By John Barsness, GUNS Magazine
A few years ago my wife Eileen and I were visiting the used rifle rack at Capital Sports in Helena, Mont. On the rack was a Henry lever-action .22 Long Rifle, with what Henry calls the “large loop lever,” like the one on Chuck Connors’ Winchester in The Rifleman. She picked it up and discovered the little rifle was quite light, and since the price was right it followed her home.
This startled me a little but not totally. Unlike many women, Eileen hates shopping for clothes, partly because when she looks for the same practical jeans she bought last time, they’ve disappeared into the fashion pit. But she doesn’t mind shopping for firearms, which is the reason she owns a dozen light shotguns from Remington pumps to British side-by-sides. The Henry called in the same way, and would be useful for ground squirrels.
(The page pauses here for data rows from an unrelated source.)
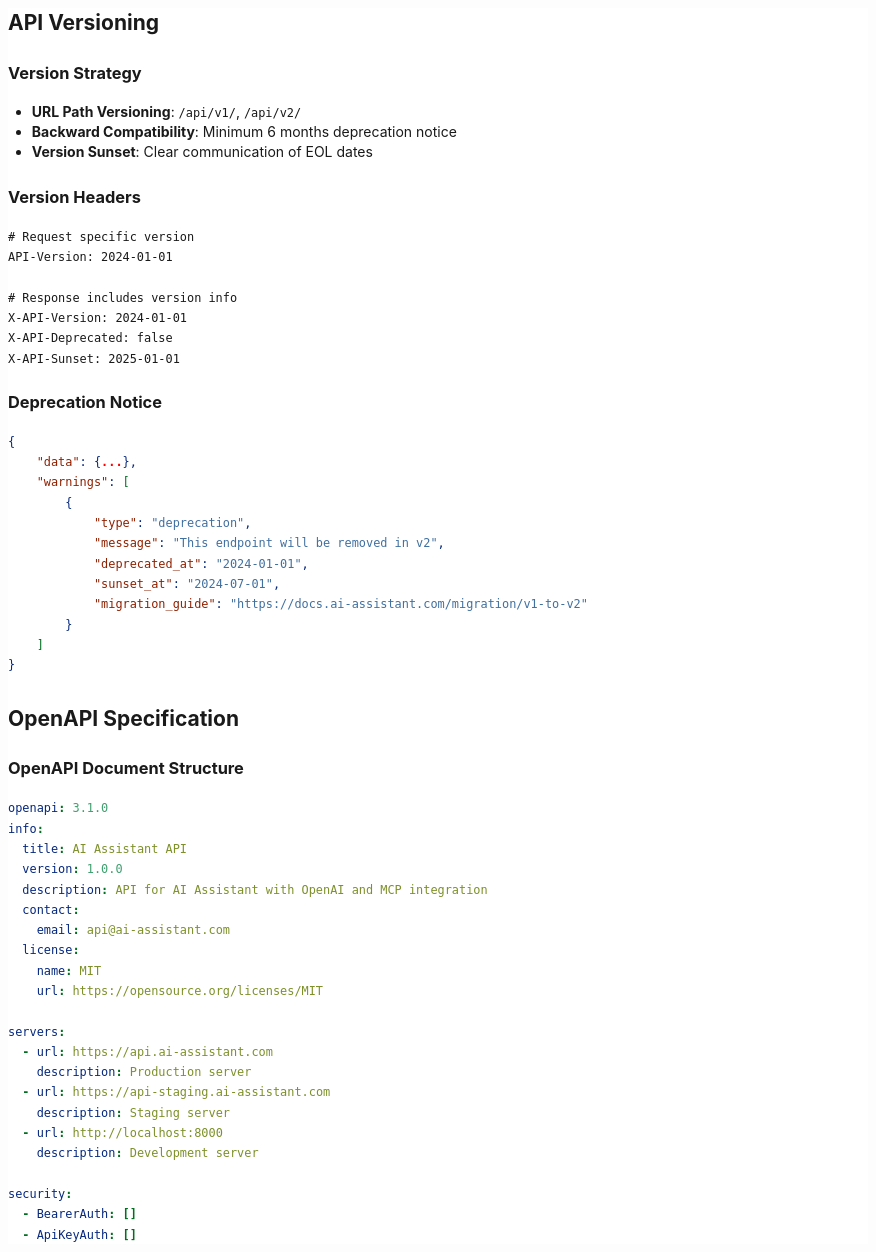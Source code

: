 ## API Versioning

### Version Strategy

- **URL Path Versioning**: `/api/v1/`, `/api/v2/`
- **Backward Compatibility**: Minimum 6 months deprecation notice
- **Version Sunset**: Clear communication of EOL dates

### Version Headers

```http
# Request specific version
API-Version: 2024-01-01

# Response includes version info
X-API-Version: 2024-01-01
X-API-Deprecated: false
X-API-Sunset: 2025-01-01
```

### Deprecation Notice

```json
{
    "data": {...},
    "warnings": [
        {
            "type": "deprecation",
            "message": "This endpoint will be removed in v2",
            "deprecated_at": "2024-01-01",
            "sunset_at": "2024-07-01",
            "migration_guide": "https://docs.ai-assistant.com/migration/v1-to-v2"
        }
    ]
}
```

## OpenAPI Specification

### OpenAPI Document Structure

```yaml
openapi: 3.1.0
info:
  title: AI Assistant API
  version: 1.0.0
  description: API for AI Assistant with OpenAI and MCP integration
  contact:
    email: api@ai-assistant.com
  license:
    name: MIT
    url: https://opensource.org/licenses/MIT

servers:
  - url: https://api.ai-assistant.com
    description: Production server
  - url: https://api-staging.ai-assistant.com
    description: Staging server
  - url: http://localhost:8000
    description: Development server

security:
  - BearerAuth: []
  - ApiKeyAuth: []
```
Eileen learned to shoot “gophers” on two country places where we lived for 9 years. In both, her office overlooked our garden, and in summer I’d often be working in my own office and hear the crack of a rimfire, signaling the demise of another lettuce raider. She soon discovered the virtues of a tube-magazine .22, since when filled with 15 or more Long Rifles, a rifle could be shot at gophers for days without reloading—exactly like the original Henry, “that damned Yankee rifle they load on Sunday and shoot all week.”
Her first gopher rifle was a scoped Marlin bolt action I’d purchased with paper-route money in the 1960’s, but until the Henry she’d never found exactly the right tube-magazine .22 for herself. She discovered she could shoot the open sights on the Henry very well—and if a gopher evaded the first hollowpoint, another could be levered into the chamber quickly, without losing sight of the gopher through a scope.
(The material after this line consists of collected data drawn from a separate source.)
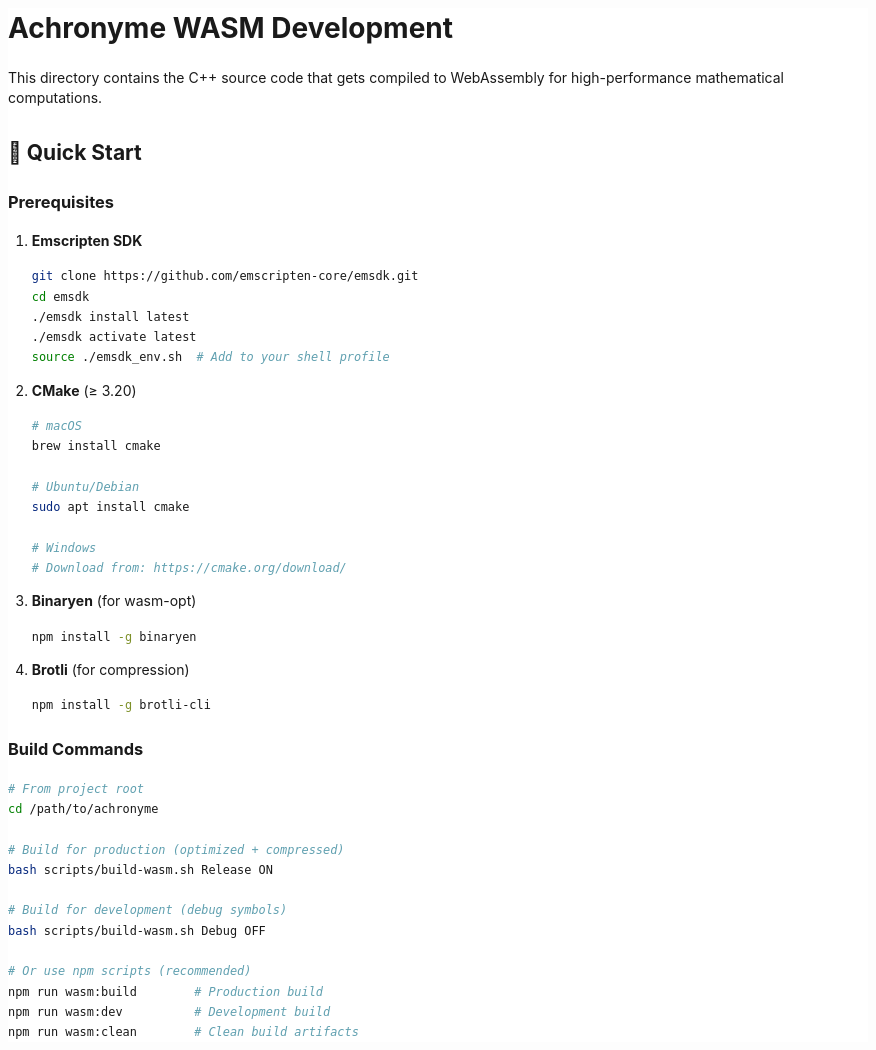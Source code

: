 # Achronyme WASM Development

This directory contains the C++ source code that gets compiled to WebAssembly for high-performance mathematical computations.

## 🚀 Quick Start

### Prerequisites

1. **Emscripten SDK**
   ```bash
   git clone https://github.com/emscripten-core/emsdk.git
   cd emsdk
   ./emsdk install latest
   ./emsdk activate latest
   source ./emsdk_env.sh  # Add to your shell profile
   ```

2. **CMake** (≥ 3.20)
   ```bash
   # macOS
   brew install cmake

   # Ubuntu/Debian
   sudo apt install cmake

   # Windows
   # Download from: https://cmake.org/download/
   ```

3. **Binaryen** (for wasm-opt)
   ```bash
   npm install -g binaryen
   ```

4. **Brotli** (for compression)
   ```bash
   npm install -g brotli-cli
   ```

### Build Commands

```bash
# From project root
cd /path/to/achronyme

# Build for production (optimized + compressed)
bash scripts/build-wasm.sh Release ON

# Build for development (debug symbols)
bash scripts/build-wasm.sh Debug OFF

# Or use npm scripts (recommended)
npm run wasm:build        # Production build
npm run wasm:dev          # Development build
npm run wasm:clean        # Clean build artifacts
```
Today most new American rifles are designed for scopes, along with other gadgets. I recently spent three days at Gunsite, the shooting school in Arizona, taking a “practical hunting” course using bolt-action rifles. As our group of a dozen students attached several “necessary” stuff such as adjustable cheek-pads and bipods to Ruger American .308’s already equipped with 3-9X Redfields, Gunsite’s Ed Head commented, “Yep, let’s take a nice light hunting rifle and turn it into a 9-pounder.”
The traditional outside-hammer, tube-magazine, iron-sighted American lever action is the antithesis of the add-on rifle. It appeared during the last half of the 19th century, when self-contained cartridges became almost universal, smokeless powder replaced black and rifle design went in several directions.
The Model 71 Winchester was a modernized version of the 1886, but by the time it
appeared in the 1930’s most of the continent didn’t hold many elk or grizzlies.
Hunters accustomed to scopes often won’t believe it, but 2-inch groups at 100 yards
(below) are plenty accurate for just about any hunting with iron sights.
This one shot better after John relieved fore-end stresses.
The lever action turned out to be an essentially American branch. They never became popular outside of North and South America, and in the United States lever-action Winchesters became “The gun that won the West.” The virtues of the first Henry and the 1866 and 1873 Winchesters were particularly useful on the Western frontier. Their cartridges were compact, yet powerful enough to kill deer and aggressive humans to the limits of open sights, and the magazines of the Winchesters could be reloaded while the chamber was still full and the hammer still cocked.
A bunch of rounds fit in a barrel-length tube magazine, and plenty of extra ammo (for both the rifle and a revolver using the same shells) could be carried on a cartridge belt or saddlebag, simplifying supply problems out where stores were rare. Such handy rifles became part of the daily outfit of many people.
Eventually these lever-action-packin’ people included “Native Americans” who already inhabited the West, but during the 1870’s and early 1880’s single-shot rifles firing larger cartridges eliminated the millions of bison plains Indians depended on for food and shelter. The big Winchester 1886 lever-action, capable of firing similar rounds, didn’t appear until the bison were gone. The only justifications for big, black-powder lever-actions were elk and grizzly bears, and both animals soon followed the bison to near extinction.
The 1886 Winchester also appeared in the same year as the French Lebel rifle, chambered for the first smokeless rifle cartridge. Between a lack of large animals and new technology, Winchester’s largest lever-action was almost obsolete when born, and chambering the smokeless .33 Winchester in 1903 didn’t really help. Marlin’s Model 1895 ended up in the same boat.